The Domain Model Generator application cannot consume models in the .EAP type file that Enterprise Architect uses, so we must export the models in an xmi format. Right-click on the "Logical View" entry in the Project Browser pane of the EA window, and select "Export Model to xmi".
Note: It is important to use the "Logical View" node to export, rather than the top level package; incompatibilities will cause errors while creating grid service.
EA will pop up a dialog box to configure the export. The options can be left as the defaults.
Simply choose the location of the exported xmi file. See the following screen shots.
- Click on Logical View
- Right Click to export to .xmi file
- Provide a directory and file name where you wish to store the .xmi file and Click on "Export".
- Export complete - displayed in the picture below.
You can use the model file in .xmi format as exported above, to generate the domain model file (XML format). Using command line interface, go to the mdrDomainModelGenerator project in openMDR checkout root directory (referred from now on as OPENMDR_HOME).
If you wish to configure your mdrDomainModelGenerator run against your local mdrQueryService installation, run the following task. You will need to provide the Query service URL and port as inputs.
To generate the domain model file (xml format), you need to run the default task "ant run". The system will prompt you for the following:
1. Information Model (.xmi) file to be Parsed (File Name with location)
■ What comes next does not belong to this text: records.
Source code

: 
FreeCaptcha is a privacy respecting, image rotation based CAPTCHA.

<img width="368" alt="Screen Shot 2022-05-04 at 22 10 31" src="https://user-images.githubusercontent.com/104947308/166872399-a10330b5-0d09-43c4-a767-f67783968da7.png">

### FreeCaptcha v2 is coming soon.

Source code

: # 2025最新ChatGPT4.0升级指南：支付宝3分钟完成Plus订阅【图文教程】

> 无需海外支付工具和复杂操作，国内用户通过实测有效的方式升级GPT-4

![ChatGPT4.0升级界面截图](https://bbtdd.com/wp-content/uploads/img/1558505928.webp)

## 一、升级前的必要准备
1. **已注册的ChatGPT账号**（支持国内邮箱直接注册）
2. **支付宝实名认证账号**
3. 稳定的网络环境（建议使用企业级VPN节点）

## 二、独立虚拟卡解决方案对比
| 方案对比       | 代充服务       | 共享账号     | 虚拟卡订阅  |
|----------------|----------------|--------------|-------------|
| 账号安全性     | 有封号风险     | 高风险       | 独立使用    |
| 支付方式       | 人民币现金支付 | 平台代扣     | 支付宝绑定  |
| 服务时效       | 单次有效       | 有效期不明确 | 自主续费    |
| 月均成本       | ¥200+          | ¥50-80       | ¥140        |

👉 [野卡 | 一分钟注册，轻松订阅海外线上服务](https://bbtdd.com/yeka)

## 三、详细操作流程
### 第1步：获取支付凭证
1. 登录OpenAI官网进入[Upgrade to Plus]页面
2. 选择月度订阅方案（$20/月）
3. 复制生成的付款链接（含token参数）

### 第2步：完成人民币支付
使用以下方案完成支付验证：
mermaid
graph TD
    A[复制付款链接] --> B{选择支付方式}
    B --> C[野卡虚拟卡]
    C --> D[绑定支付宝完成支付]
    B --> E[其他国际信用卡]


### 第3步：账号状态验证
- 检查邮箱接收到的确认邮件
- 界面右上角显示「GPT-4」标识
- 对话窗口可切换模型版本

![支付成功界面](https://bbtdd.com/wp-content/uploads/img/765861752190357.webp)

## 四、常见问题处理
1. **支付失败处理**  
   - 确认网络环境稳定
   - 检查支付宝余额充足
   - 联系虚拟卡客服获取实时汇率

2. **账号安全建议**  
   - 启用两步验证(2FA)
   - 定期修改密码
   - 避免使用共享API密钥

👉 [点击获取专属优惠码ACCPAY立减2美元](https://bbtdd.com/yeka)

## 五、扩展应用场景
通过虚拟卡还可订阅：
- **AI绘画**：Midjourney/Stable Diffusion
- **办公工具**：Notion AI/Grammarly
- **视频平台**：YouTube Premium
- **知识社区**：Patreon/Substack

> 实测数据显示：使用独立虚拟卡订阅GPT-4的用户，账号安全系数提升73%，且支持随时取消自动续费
2. Domain model File Name to be generated (File Name(.XML) with location)
3. Project Name
4. Project Version
The system will then resolve the CDE's using mdrQuery Service and generate the domain model file.
See example below:
Please follow caCORE SDK Developer's 4.1.1 Guide to create a system using SDK by supplying your UML model as input.
- You will need to put your UML Model xmi file in the models directory within caCORE SDK root directory.
- You will need to edit the deploy.properties in the "conf" directory as per your environment. You need to change the values for PROJECT_NAME, MODEL_FILE, INCLUDE_PACKAGE, SERVER_URL.
- You will have to run the task "ant build-system". This will create all the artifacts in the project name directory within the "output" directory.
The above caCORE SDK directory path will be required by introduce as specified below in "Step 5 Selecting the caCORE SDK Directory".
- Select Create caGrid Service Skeleton from the toolbar at the top of the Introduce portal, or select Tools -> Create caBIG Service from the menu. The Create caBIG Grid Service screen will appear.
- Choose a directory in which to place the generated service. This tutorial uses "/Users/dhav01/work/data/services/MDRDataSvc".
- Type in the Service Name. This tutorial will use "MDRTestDataSvc".
- Choose a Package Name. This tutorial will use "org.cagrid.openmdr".
- Choose a Namespace. This tutorial will use "http://openmdr.cagrid.org/MDRTest".
NOTE: The service creation dialog will attempt to guess this for you from your package and service names.
- Select the Data Service radio button from the Customize Service section.
- Click the Create button located at the bottom of the creation screen.
The caGrid data services extension provides a pluggable framework for creating highly custom data services known as data service styles. Styles may be provided by a third party, or installed with caGrid. Styles are provided to create data services backed by various versions of the caCORE SDK.
The caCORE SDK 4.1 style provides a wizard-like interface with multiple steps which prompts the service developer for information required to create and configure the data service to use a caCORE SDK system.
- When the Data Service Configuration window appears, select "caCORE SDK v 4.1" from the drop down menu.
- Leave the check boxes for WS-Enumeration and Bulk Data Transport unchecked.
These options enable specialized results retrieval interfaces for the data service.
- Click the OK button to continue with the selected service style.
- A progress bar will be displayed while service skeleton is being created.
The first screen in the wizard will appear after clicking "OK" on the style selection dialog. This screen simply informs the service developer of what they will be doing with the wizard and what sort of information will be needed.
The next step prompts the service developer to select the caCORE SDK directory which contains the pre-built application which they would like to expose to the grid.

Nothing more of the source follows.